1) "I fall into your arms" --> "Αφήνομαι στην αγκαλιά σου" --> where 'αφήνομαι' denotes the person being hugged and not the one who puts their arms around that person.
You can also use it in imperative form "Αφέσου στην αγκαλιά μου", which I use more in every day speech (i.e. when I want to be romanticly cheesy to a girl )
2) "Αφήνομαι στα χέρια σου" --> "I trust you completely (that you will do/take care of sth for me etc)". A second translation could also be used, guardely, "I'm in your hands" which probably sounds more "You are responsible for me now". I would probably avoid the latter.
3) And of course, when someone is released from custody. "Αφέθηκε ελεύθερος" --> "He/She was released".

Υ.Γ. Also, spelling alert. 'Ελληνικής' not 'Ελλινικής'.


----------



## Helleno File

Ah... Sorry I'm slow replying.
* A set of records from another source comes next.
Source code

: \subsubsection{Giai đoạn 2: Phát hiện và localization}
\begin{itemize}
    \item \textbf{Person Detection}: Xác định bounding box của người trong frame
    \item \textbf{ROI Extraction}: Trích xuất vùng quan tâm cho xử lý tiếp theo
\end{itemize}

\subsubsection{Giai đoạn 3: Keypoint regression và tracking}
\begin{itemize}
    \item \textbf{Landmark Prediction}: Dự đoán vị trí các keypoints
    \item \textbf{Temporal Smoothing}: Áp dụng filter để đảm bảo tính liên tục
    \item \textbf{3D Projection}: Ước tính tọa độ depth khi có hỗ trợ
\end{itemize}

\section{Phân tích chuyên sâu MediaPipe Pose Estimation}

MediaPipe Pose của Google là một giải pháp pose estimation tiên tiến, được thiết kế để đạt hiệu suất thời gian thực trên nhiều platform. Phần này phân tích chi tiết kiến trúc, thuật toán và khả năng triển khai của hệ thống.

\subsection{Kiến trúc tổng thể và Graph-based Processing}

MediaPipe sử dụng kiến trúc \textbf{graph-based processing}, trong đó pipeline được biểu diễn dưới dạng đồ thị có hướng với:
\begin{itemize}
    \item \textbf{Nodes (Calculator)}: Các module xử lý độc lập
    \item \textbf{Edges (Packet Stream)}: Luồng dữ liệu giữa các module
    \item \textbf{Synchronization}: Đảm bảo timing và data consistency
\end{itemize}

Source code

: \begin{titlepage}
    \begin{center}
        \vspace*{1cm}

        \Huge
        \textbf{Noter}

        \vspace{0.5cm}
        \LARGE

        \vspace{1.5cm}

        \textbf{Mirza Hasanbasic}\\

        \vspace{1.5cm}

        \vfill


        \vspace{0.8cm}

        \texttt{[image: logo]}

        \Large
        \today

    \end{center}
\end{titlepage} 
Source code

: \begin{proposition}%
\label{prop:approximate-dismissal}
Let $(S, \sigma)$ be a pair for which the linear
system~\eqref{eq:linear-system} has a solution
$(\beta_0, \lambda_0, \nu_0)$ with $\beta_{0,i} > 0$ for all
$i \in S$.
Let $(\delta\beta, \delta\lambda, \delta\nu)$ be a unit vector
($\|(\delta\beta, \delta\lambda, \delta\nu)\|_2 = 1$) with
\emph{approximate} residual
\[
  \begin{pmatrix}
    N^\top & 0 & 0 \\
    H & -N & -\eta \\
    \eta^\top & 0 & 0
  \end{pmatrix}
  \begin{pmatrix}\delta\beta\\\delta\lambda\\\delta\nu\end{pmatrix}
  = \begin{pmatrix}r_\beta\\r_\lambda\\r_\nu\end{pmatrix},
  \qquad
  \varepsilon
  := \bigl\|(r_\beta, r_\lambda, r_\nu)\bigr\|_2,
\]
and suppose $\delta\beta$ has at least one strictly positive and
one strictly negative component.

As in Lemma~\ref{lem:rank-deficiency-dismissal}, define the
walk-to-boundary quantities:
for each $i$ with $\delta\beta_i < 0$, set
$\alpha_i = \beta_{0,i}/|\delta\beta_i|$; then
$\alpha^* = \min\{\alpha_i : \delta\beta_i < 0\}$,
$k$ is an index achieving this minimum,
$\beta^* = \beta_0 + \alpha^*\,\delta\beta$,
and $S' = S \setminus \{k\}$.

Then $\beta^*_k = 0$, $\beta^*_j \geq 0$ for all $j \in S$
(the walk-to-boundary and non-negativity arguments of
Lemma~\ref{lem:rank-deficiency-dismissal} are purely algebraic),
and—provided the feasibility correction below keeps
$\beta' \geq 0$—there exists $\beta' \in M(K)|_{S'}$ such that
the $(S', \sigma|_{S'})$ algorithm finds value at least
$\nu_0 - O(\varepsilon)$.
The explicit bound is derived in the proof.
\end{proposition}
I've looked at this some more and owe you an apology. You are right: certainly in most legal online references I have found in the US recognizance is _without_ money, although general dictionaries give both possibilities e.g. The Free Dictionary:

1. An obligation, entered into before a judge or magistrate, to perform a particular action, such as appearing in court, without the posting of a bond: released on his own recognizance.
2. A sum of money pledged to assure the performance of such an action.

I am now less sure about the UK position. Thanks for the very thorough review of αφήνομαι which I hadn't seen before.


----------



## dmtrs

Παρακολουθώ τη συζήτηση με ενδιαφέρον, αν και θεωρούσα πως δεν είχα κάτι να συνεισφέρω. Όπως εξέλίσσεται όμως ίσως και να έχω μια χρήσιμη σκέψη: 
Μπορεί κάποιος να κυνηγήσει την ακρίβεια στην απόδοση ενός νοήματος, όπως έχει γίνει ως εδώ. Όταν όμως δεν είναι εξασφαλισμένη, μήπως η αποφυγή της ανακρίβειας (έστω και με χρήση πιο γενικόλογης διατύπωσης) είναι προτιμότερη; Μήπως το "αφέθηκε ελεύθερος υπό όρους" θα έσωζε την παρτίδα; 
Μια σκέψη απλώς...


----------



## Dimitris29

@Helleno File
So, it could be both, depending on the agreed terms.
Good to know.

@dmtrs
I think "...υπό όρους" sounds perfect for my case. Although, it does sound like "on probation", doesn't it?
I had it in mind initially, however, I just needed to find a synonym for 'recognizance'.
Anyway, "...υπό όρους" and "με προσωπική εγγύηση" both sound suitable for the situation, but indeed, "...υπό όρους" is a more general and well-known/heard term to the greek audience and definitely better understood.


----------